23 Ottobre | 14:00 23:00

In queste settimane abbiamo aperto un percorso di convergenza verso la manifestazione del 22 ottobre. Ma convergenza non è una data, bensì un processo che si alimenta attraverso il confronto costante. Ecco perché, il giorno dopo la manifestazione del 22 ottobre, vogliamo ritrovarci, discutere, e tracciare rotte per i prossimi mesi.

dalle 14.00 in Piazza Scaravilli (in caso di pioggia le iniziative si svolgeranno in via Zamboni 38)

IL PROGRAMMA IN SINTESI

14.00-16.00 Assemblea Regionale delle Lotte Ambientali
16.00-16.30 Talk ‘Inquinamento e tumori: gli ultimi studi scientifici’ (da confermare)
16.30-18.00 Il Passante di Mezzo come metafora della quotidianità tossica.
18.00-19.00 Laura Conti e Giorgio Nebbia: cosa insegnano ai movimenti ambientalisti di oggi?
18.00-19.30 Cosa sono le assemblee cittadine?
19.00-20.00 Teatro dell’Oppresso “Il grande passo?”
19.30-23.00 Musica dal vivo


IL PROGRAMMA DETTAGLIATO

ore 14.00 – 16.00 Assemblea Regionale delle Lotte Ambientali, con interventi nazionali
In queste settimane abbiamo aperto un percorso di convergenza verso la manifestazione del 22 ottobre.

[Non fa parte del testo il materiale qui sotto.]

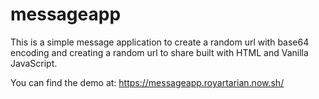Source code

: # messageapp
This is a simple message application to create a random url with base64 encoding and creating a random url to share built with HTML and Vanilla JavaScript.


You can find the demo at: 
https://messageapp.royartarian.now.sh/


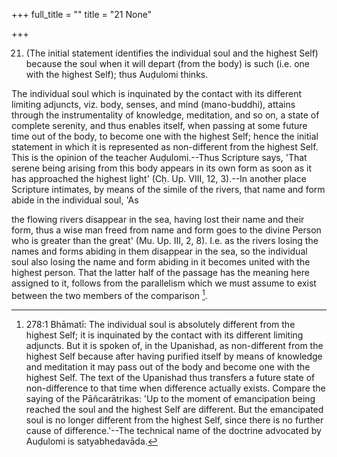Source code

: +++
full_title = ""
title = "21 None"

+++


21. (The initial statement identifies the individual soul and the highest Self) because the soul when it will depart (from the body) is such (i.e. one with the highest Self); thus Auḍulomi thinks.

The individual soul which is inquinated by the contact with its different limiting adjuncts, viz. body, senses, and mind (mano-buddhi), attains through the instrumentality of knowledge, meditation, and so on, a state of complete serenity, and thus enables itself, when passing at some future time out of the body, to become one with the highest Self; hence the initial statement in which it is represented as non-different from the highest Self. This is the opinion of the teacher Auḍulomi.--Thus Scripture says, 'That serene being arising from this body appears in its own form as soon as it has approached the highest light' (Cḥ. Up. VIII, 12, 3).--In another place Scripture intimates, by means of the simile of the rivers, that name and form abide in the individual soul, 'As

the flowing rivers disappear in the sea, having lost their name and their form, thus a wise man freed from name and form goes to the divine Person who is greater than the great' (Mu. Up. III, 2, 8). I.e. as the rivers losing the names and forms abiding in them disappear in the sea, so the individual soul also losing the name and form abiding in it becomes united with the highest person. That the latter half of the passage has the meaning here assigned to it, follows from the parallelism which we must assume to exist between the two members of the comparison [^fn_248].

[^fn_248]: 278:1 Bhāmatī: The individual soul is absolutely different from the highest Self; it is inquinated by the contact with its different limiting adjuncts. But it is spoken of, in the Upanishad, as non-different from the highest Self because after having purified itself by means of knowledge and meditation it may pass out of the body and become one with the highest Self. The text of the Upanishad thus transfers a future state of non-difference to that time when difference actually exists. Compare the saying of the Pāñcarātrikas: 'Up to the moment of emancipation being reached the soul and the highest Self are different. But the emancipated soul is no longer different from the highest Self, since there is no further cause of difference.'--The technical name of the doctrine advocated by Auḍulomi is satyabhedavāda.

Ma convergenza non è una data, bensì un processo che si alimenta attraverso il confronto costante.
Crediamo che l’opposizione al Passante sia importante, ma altrettanto lo sono le tante mobilitazioni territoriali che attraversano la nostra regione dalle coste adriatiche agli Appennini. Questi percorsi possono arricchirci ed arricchirsi a vicenda e per questo vogliamo proporre uno spazio di incontro e confronto, sapendo che questo non può e non deve essere l’unico, ma può essere un momento tra altri capaci di darci possibilità di conoscerci, imparare, supportarci.


ore 16.00 – 16.30 Talk ‘Inquinamento e tumori: gli ultimi studi scientifici’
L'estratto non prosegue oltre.